TASK DETAILS → Quote exactly and only this range of lines in the data below: the line that holds "Gagasan utama dari" to the line that holds "### Referensi", both included.

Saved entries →
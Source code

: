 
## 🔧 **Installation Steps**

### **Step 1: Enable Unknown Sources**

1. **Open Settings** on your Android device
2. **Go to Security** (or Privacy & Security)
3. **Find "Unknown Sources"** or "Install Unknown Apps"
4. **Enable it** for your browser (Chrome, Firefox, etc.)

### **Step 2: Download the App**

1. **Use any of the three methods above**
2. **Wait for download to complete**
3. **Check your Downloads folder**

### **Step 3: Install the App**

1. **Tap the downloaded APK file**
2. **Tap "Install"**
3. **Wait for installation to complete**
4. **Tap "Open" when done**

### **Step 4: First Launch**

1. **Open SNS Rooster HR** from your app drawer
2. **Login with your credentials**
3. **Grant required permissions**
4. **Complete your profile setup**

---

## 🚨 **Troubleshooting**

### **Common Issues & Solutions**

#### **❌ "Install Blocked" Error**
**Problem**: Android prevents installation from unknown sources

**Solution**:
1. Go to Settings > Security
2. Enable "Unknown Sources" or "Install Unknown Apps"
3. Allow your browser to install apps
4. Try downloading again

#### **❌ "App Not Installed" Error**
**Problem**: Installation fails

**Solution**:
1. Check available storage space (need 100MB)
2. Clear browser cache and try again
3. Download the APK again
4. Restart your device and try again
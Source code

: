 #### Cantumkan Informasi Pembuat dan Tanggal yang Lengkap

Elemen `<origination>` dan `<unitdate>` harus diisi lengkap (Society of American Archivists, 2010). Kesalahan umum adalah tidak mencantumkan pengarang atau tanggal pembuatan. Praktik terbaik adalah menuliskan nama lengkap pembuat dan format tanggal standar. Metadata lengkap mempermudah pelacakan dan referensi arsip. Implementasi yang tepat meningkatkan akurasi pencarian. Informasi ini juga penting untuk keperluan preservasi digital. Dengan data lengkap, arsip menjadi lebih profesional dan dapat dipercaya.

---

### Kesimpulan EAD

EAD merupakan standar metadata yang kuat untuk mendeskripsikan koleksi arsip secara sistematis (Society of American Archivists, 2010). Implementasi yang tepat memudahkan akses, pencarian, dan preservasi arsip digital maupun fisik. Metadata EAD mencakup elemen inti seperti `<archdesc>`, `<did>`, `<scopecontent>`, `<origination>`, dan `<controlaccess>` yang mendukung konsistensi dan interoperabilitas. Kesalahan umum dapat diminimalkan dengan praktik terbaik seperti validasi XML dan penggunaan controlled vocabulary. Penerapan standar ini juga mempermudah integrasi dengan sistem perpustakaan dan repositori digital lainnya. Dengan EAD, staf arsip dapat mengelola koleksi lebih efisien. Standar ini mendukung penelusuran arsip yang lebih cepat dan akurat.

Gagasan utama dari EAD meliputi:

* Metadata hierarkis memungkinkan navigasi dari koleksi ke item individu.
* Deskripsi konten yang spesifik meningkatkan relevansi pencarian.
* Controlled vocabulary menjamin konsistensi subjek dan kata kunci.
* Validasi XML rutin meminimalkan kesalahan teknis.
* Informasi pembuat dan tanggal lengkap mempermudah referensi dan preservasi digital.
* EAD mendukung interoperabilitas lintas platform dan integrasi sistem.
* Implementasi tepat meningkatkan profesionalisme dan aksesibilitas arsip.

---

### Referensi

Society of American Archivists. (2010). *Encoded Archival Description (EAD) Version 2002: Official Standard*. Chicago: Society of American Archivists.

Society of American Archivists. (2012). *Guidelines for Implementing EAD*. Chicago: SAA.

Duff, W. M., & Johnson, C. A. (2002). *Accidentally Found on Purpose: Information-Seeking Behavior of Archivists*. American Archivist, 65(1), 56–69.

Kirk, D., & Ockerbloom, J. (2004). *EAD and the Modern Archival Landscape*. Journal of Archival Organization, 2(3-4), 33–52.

SOLUTION TO THE PROBLEM →
Gagasan utama dari EAD meliputi:

* Metadata hierarkis memungkinkan navigasi dari koleksi ke item individu.
* Deskripsi konten yang spesifik meningkatkan relevansi pencarian.
* Controlled vocabulary menjamin konsistensi subjek dan kata kunci.
* Validasi XML rutin meminimalkan kesalahan teknis.
* Informasi pembuat dan tanggal lengkap mempermudah referensi dan preservasi digital.
* EAD mendukung interoperabilitas lintas platform dan integrasi sistem.
* Implementasi tepat meningkatkan profesionalisme dan aksesibilitas arsip.

---

### Referensi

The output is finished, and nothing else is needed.